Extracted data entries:
=== Begin Enclosure ===

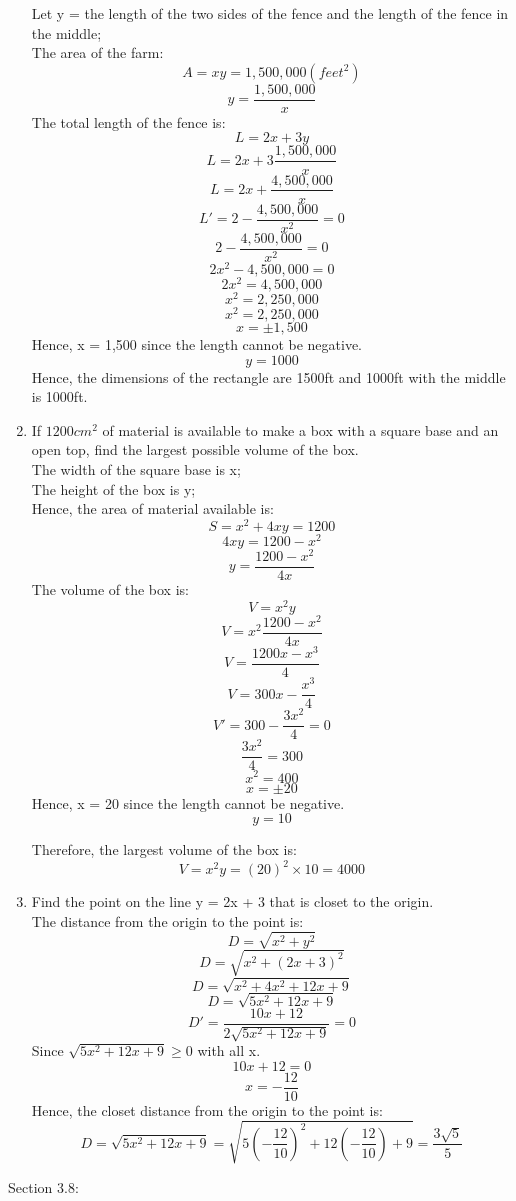 \documentclass[12pt]{article}
\begin{document}
\begin{enumerate}
    Let y = the length of the two sides of the fence and the length of the fence in the middle;\\
    The area of the farm:
    \[A = xy = 1,500,000 (feet^2)\]
    \[y = \frac{1,500,000}{x}\]
    The total length of the fence is:
    \[L = 2x + 3y\]
    \[L = 2x + 3\frac{1,500,000}{x}\]
    \[L = 2x + \frac{4,500,000}{x}\]
    \[L' = 2 - \frac{4,500,000}{x^2} = 0\]
    \[2 - \frac{4,500,000}{x^2} = 0\]
    \[2x^2 - 4,500,000 = 0\]
    \[2x^2 = 4,500,000\]
    \[x^2 = 2,250,000\]
    \[x^2 = 2,250,000\]
    \[x = \pm 1,500\]
    Hence, x = 1,500 since the length cannot be negative.
    \[y = 1000\]
    Hence, the dimensions of the rectangle are 1500ft and 1000ft with the middle is 1000ft.
    \setcounter{enumi}{18}
    \item If $1200cm^2$ of material is available to make a box with a square base and an open top, find the largest possible volume of the box.\\
    The width of the square base is x;\\
    The height of the box is y;\\
    Hence, the area of material available is:
    \[S = x^2 + 4xy = 1200\]
    \[4xy = 1200 - x^2\]
    \[y = \frac{1200 - x^2}{4x}\]
    The volume of the box is:
    \[V = x^2y\]
    \[V = x^2\frac{1200 - x^2}{4x}\] 
    \[V = \frac{1200x - x^3}{4}\] 
    \[V = 300x - \frac{x^3}{4}\] 
    \[V' = 300 - \frac{3x^2}{4} = 0\] 
    \[\frac{3x^2}{4} = 300\]
    \[x^2 = 400\]
    \[x = \pm 20\]
    Hence, x = 20 since the length cannot be negative.
    \[y = 10\]
    
    Therefore, the largest volume of the box is:
    \[V = x^2y = (20)^2 \times 10 = 4000\]
    \setcounter{enumi}{24}
    \newpage
    \item Find the point on the line y = 2x + 3 that is closet to the origin.\\
    The distance from the origin to the point is:
    \[D = \sqrt{x^2 + y^2}\]
    \[D = \sqrt{x^2 + (2x+3)^2}\]
    \[D = \sqrt{x^2 + 4x^2 + 12x + 9}\]
    \[D = \sqrt{5x^2 + 12x + 9}\]
    \[D' = \frac{10x + 12}{2\sqrt{5x^2 + 12x + 9}} = 0\]
    Since $\sqrt{5x^2 + 12x + 9} \geq 0$ with all x.
    \[10x + 12 = 0\]
    \[x = -\frac{12}{10}\]
    Hence, the closet distance from the origin to the point is:
    \[D = \sqrt{5x^2 + 12x + 9} = \sqrt{5(-\frac{12}{10})^2 + 12(-\frac{12}{10}) + 9} = \frac{3\sqrt{5}}{5}\]
\end{enumerate}
Section 3.8:
\end{document}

=== End Enclosure ===

Task directions: Only lines containing the string "from" are needed. Pull each of them out of the records above.

Task answer:
    The distance from the origin to the point is:
    Hence, the closet distance from the origin to the point is:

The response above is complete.